_Your goal:_ Nothing but the records themselves, exactly as written and free of pictures, should appear in your response.

_Information shown:_
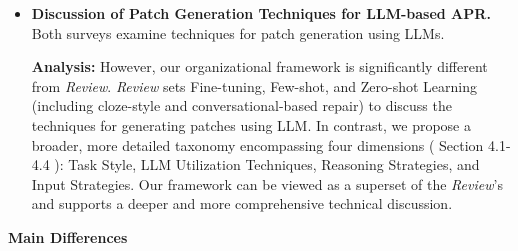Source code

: \documentclass[acmsmall]{acmart}
\begin{document}
\begin{itemize}
		\item \textbf{Discussion of Patch Generation Techniques for LLM-based APR.}
			\newline
			Both surveys examine techniques for patch generation using LLMs.
			\newline

			\textbf{Analysis: }However, our organizational framework is significantly different from
			\textit{Review}. \textit{Review} sets Fine-tuning, Few-shot, and Zero-shot Learning (including
			cloze-style and conversational-based repair) to discuss the techniques for generating
			patches using LLM. In contrast, we propose a broader, more detailed taxonomy encompassing
			four dimensions (
			\color{red}
			Section 4.1-4.4
			\color{black}
			): Task Style, LLM Utilization Techniques, Reasoning Strategies, and Input Strategies.
			Our framework can be viewed as a superset of the \textit{Review}’s and supports a deeper
			and more comprehensive technical discussion.
			\newline
	\end{itemize}

	\textbf{Main Differences}
\end{document}
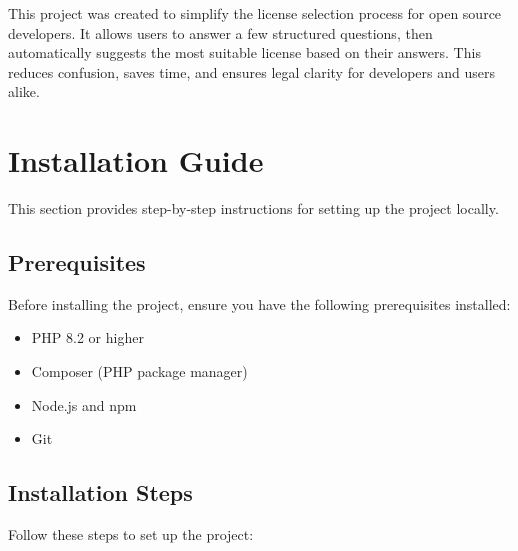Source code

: \documentclass[12pt,a4paper]{report}
\begin{document}
This project was created to simplify the license selection process for open source developers. It allows users to answer a few structured questions, then automatically suggests the most suitable license based on their answers. This reduces confusion, saves time, and ensures legal clarity for developers and users alike.

\chapter{Installation Guide}
This section provides step-by-step instructions for setting up the project locally.

\section{Prerequisites}
Before installing the project, ensure you have the following prerequisites installed:
\begin{itemize}
    \item PHP 8.2 or higher
    \item Composer (PHP package manager)
    \item Node.js and npm
    \item Git
\end{itemize}

\section{Installation Steps}
Follow these steps to set up the project:
\end{document}
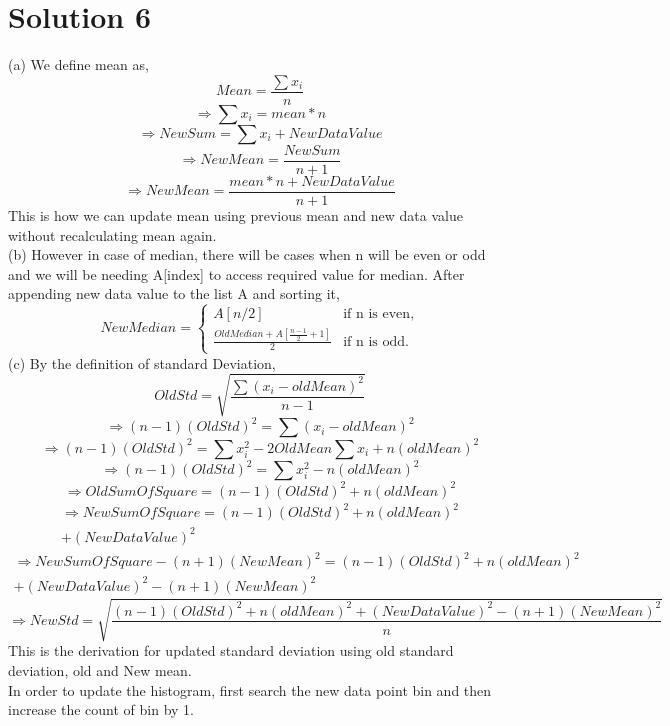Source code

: \documentclass[fleqn]{article}
\begin{document}
\section{Solution 6}
(a) We define mean as,
\[
    Mean=\frac{\sum {x_{i}}}{n}
\]
\[
\Rightarrow \sum {x_{i}} = mean * n
\]
\[
\Rightarrow NewSum =  \sum {x_{i}} + NewDataValue
\]
\[
\Rightarrow NewMean = \frac{NewSum}{n+1}
\]
\[
\Rightarrow NewMean = \frac{mean * n + NewDataValue}{n+1}
\]
This is how we can update mean using previous mean and new data value without recalculating mean again.\\
(b) However in case of median, there will be cases when n will be even or odd and we will be needing A[index] to access required value for median.
After appending new data value to the list A and sorting it,
\[
NewMedian=\begin{cases} 
A[n/2] & \text{if n is even} , \\
\frac{OldMedian+A[\frac{n-1}{2}+1]}{2} & \text{if n is odd}.
\end{cases}
\]
(c) By the definition of standard Deviation,
\[
OldStd=\sqrt{\frac{\sum{(x_{i}-oldMean)^2}}{n-1}}
\]
\[
\Rightarrow(n-1)(OldStd)^2 = \sum{(x_{i}-oldMean)^2}
\]
\[
\Rightarrow(n-1)(OldStd)^2 = \sum{x_{i}^2} - 2OldMean\sum{x_{i}} + n(oldMean)^2
\]
\[
\Rightarrow(n-1)(OldStd)^2 = \sum{x_{i}^2} -n(oldMean)^2
\]
\[
\Rightarrow OldSumOfSquare = (n-1)(OldStd)^2 + n(oldMean)^2
\]
\begin{multline*}
    \Rightarrow NewSumOfSquare = (n-1)(OldStd)^2 + n(oldMean)^2\\ + (NewDataValue)^2
\end{multline*}
\begin{multline*}
    \Rightarrow NewSumOfSquare - (n+1)(NewMean)^2 = (n-1)(OldStd)^2 + n(oldMean)^2\\  + (NewDataValue)^2 - (n+1)(NewMean)^2
\end{multline*}
\[
\Rightarrow NewStd = \sqrt{\frac{(n-1)(OldStd)^2 + n(oldMean)^2 + (NewDataValue)^2 - (n+1)(NewMean)^2}{n}}
\]
This is the derivation for updated standard deviation using old standard deviation, old and New mean.\\
In order to update the histogram, first search the new data point bin and then increase the count of bin by 1.
\end{document}
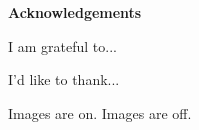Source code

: \thispagestyle{empty}

\begin{center}
    {\LARGE\bf Acknowledgements}
\end{center}

I am grateful to...

I'd like to thank...

\ifimages Images are on. \else Images are off. \fi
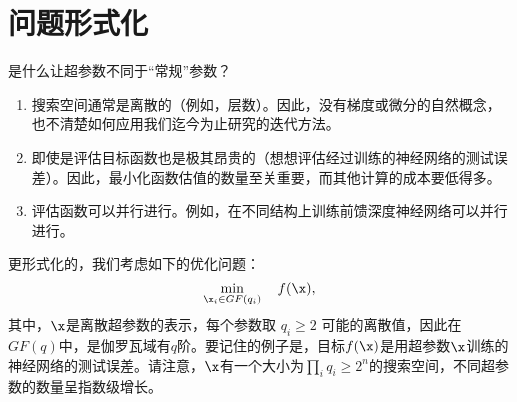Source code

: \section{
	问题形式化
	}

是什么让超参数不同于“常规”参数？
\begin{enumerate}
	\setlength{\itemsep}{0pt}

	\item 
	搜索空间通常是离散的（例如，层数）。因此，没有梯度或微分的自然概念，也不清楚如何应用我们迄今为止研究的迭代方法。

	\item 
	即使是评估目标函数也是极其昂贵的（想想评估经过训练的神经网络的测试误差）。因此，最小化函数估值的数量至关重要，而其他计算的成本要低得多。

	\item 
	评估函数可以并行进行。例如，在不同结构上训练前馈深度神经网络可以并行进行。
\end{enumerate}


更形式化的，我们考虑如下的优化问题：
\begin{equation*}
    \min_{\x_i \in GF(q_i) } \quad f(\x),
\end{equation*}
其中，$\x$是离散超参数的表示，每个参数取 $q_i \geq 2 $ 可能的离散值，因此在$GF(q)$中，是伽罗瓦域有$q$阶。要记住的例子是，目标$f(\x)$是用超参数$\x$训练的神经网络的测试误差。请注意，$\x$有一个大小为$\prod_i q_i \geq 2^n $的搜索空间，不同超参数的数量呈指数级增长。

_Answer section:_
Source code

: \documentclass[acmsmall]{acmart}
\begin{document}
\begin{itemize}
		\item \textbf{Discussion of Patch Generation Techniques for LLM-based APR.}
			\newline
			Both surveys examine techniques for patch generation using LLMs.
			\newline

			\textbf{Analysis: }However, our organizational framework is significantly different from
			\textit{Review}. \textit{Review} sets Fine-tuning, Few-shot, and Zero-shot Learning (including
			cloze-style and conversational-based repair) to discuss the techniques for generating
			patches using LLM. In contrast, we propose a broader, more detailed taxonomy encompassing
			four dimensions (
			\color{red}
			Section 4.1-4.4
			\color{black}
			): Task Style, LLM Utilization Techniques, Reasoning Strategies, and Input Strategies.
			Our framework can be viewed as a superset of the \textit{Review}’s and supports a deeper
			and more comprehensive technical discussion.
			\newline
	\end{itemize}

	\textbf{Main Differences}
\end{document}
Source code

: \documentclass[12pt,a4paper]{report}
\begin{document}
This project was created to simplify the license selection process for open source developers. It allows users to answer a few structured questions, then automatically suggests the most suitable license based on their answers. This reduces confusion, saves time, and ensures legal clarity for developers and users alike.

\chapter{Installation Guide}
This section provides step-by-step instructions for setting up the project locally.

\section{Prerequisites}
Before installing the project, ensure you have the following prerequisites installed:
\begin{itemize}
    \item PHP 8.2 or higher
    \item Composer (PHP package manager)
    \item Node.js and npm
    \item Git
\end{itemize}

\section{Installation Steps}
Follow these steps to set up the project:
\end{document}
Source code

: \documentclass[fleqn]{article}
\begin{document}
\section{Solution 6}
(a) We define mean as,
\[
    Mean=\frac{\sum {x_{i}}}{n}
\]
\[
\Rightarrow \sum {x_{i}} = mean * n
\]
\[
\Rightarrow NewSum =  \sum {x_{i}} + NewDataValue
\]
\[
\Rightarrow NewMean = \frac{NewSum}{n+1}
\]
\[
\Rightarrow NewMean = \frac{mean * n + NewDataValue}{n+1}
\]
This is how we can update mean using previous mean and new data value without recalculating mean again.\\
(b) However in case of median, there will be cases when n will be even or odd and we will be needing A[index] to access required value for median.
After appending new data value to the list A and sorting it,
\[
NewMedian=\begin{cases} 
A[n/2] & \text{if n is even} , \\
\frac{OldMedian+A[\frac{n-1}{2}+1]}{2} & \text{if n is odd}.
\end{cases}
\]
(c) By the definition of standard Deviation,
\[
OldStd=\sqrt{\frac{\sum{(x_{i}-oldMean)^2}}{n-1}}
\]
\[
\Rightarrow(n-1)(OldStd)^2 = \sum{(x_{i}-oldMean)^2}
\]
\[
\Rightarrow(n-1)(OldStd)^2 = \sum{x_{i}^2} - 2OldMean\sum{x_{i}} + n(oldMean)^2
\]
\[
\Rightarrow(n-1)(OldStd)^2 = \sum{x_{i}^2} -n(oldMean)^2
\]
\[
\Rightarrow OldSumOfSquare = (n-1)(OldStd)^2 + n(oldMean)^2
\]
\begin{multline*}
    \Rightarrow NewSumOfSquare = (n-1)(OldStd)^2 + n(oldMean)^2\\ + (NewDataValue)^2
\end{multline*}
\begin{multline*}
    \Rightarrow NewSumOfSquare - (n+1)(NewMean)^2 = (n-1)(OldStd)^2 + n(oldMean)^2\\  + (NewDataValue)^2 - (n+1)(NewMean)^2
\end{multline*}
\[
\Rightarrow NewStd = \sqrt{\frac{(n-1)(OldStd)^2 + n(oldMean)^2 + (NewDataValue)^2 - (n+1)(NewMean)^2}{n}}
\]
This is the derivation for updated standard deviation using old standard deviation, old and New mean.\\
In order to update the histogram, first search the new data point bin and then increase the count of bin by 1.
\end{document}
Source code

: \thispagestyle{empty}

\begin{center}
    {\LARGE\bf Acknowledgements}
\end{center}

I am grateful to...

I'd like to thank...

\ifimages Images are on. \else Images are off. \fi
Source code

: \section{
	问题形式化
	}

是什么让超参数不同于“常规”参数？
\begin{enumerate}
	\setlength{\itemsep}{0pt}

	\item 
	搜索空间通常是离散的（例如，层数）。因此，没有梯度或微分的自然概念，也不清楚如何应用我们迄今为止研究的迭代方法。

	\item 
	即使是评估目标函数也是极其昂贵的（想想评估经过训练的神经网络的测试误差）。因此，最小化函数估值的数量至关重要，而其他计算的成本要低得多。

	\item 
	评估函数可以并行进行。例如，在不同结构上训练前馈深度神经网络可以并行进行。
\end{enumerate}


更形式化的，我们考虑如下的优化问题：
\begin{equation*}
    \min_{\x_i \in GF(q_i) } \quad f(\x),
\end{equation*}
其中，$\x$是离散超参数的表示，每个参数取 $q_i \geq 2 $ 可能的离散值，因此在$GF(q)$中，是伽罗瓦域有$q$阶。要记住的例子是，目标$f(\x)$是用超参数$\x$训练的神经网络的测试误差。请注意，$\x$有一个大小为$\prod_i q_i \geq 2^n $的搜索空间，不同超参数的数量呈指数级增长。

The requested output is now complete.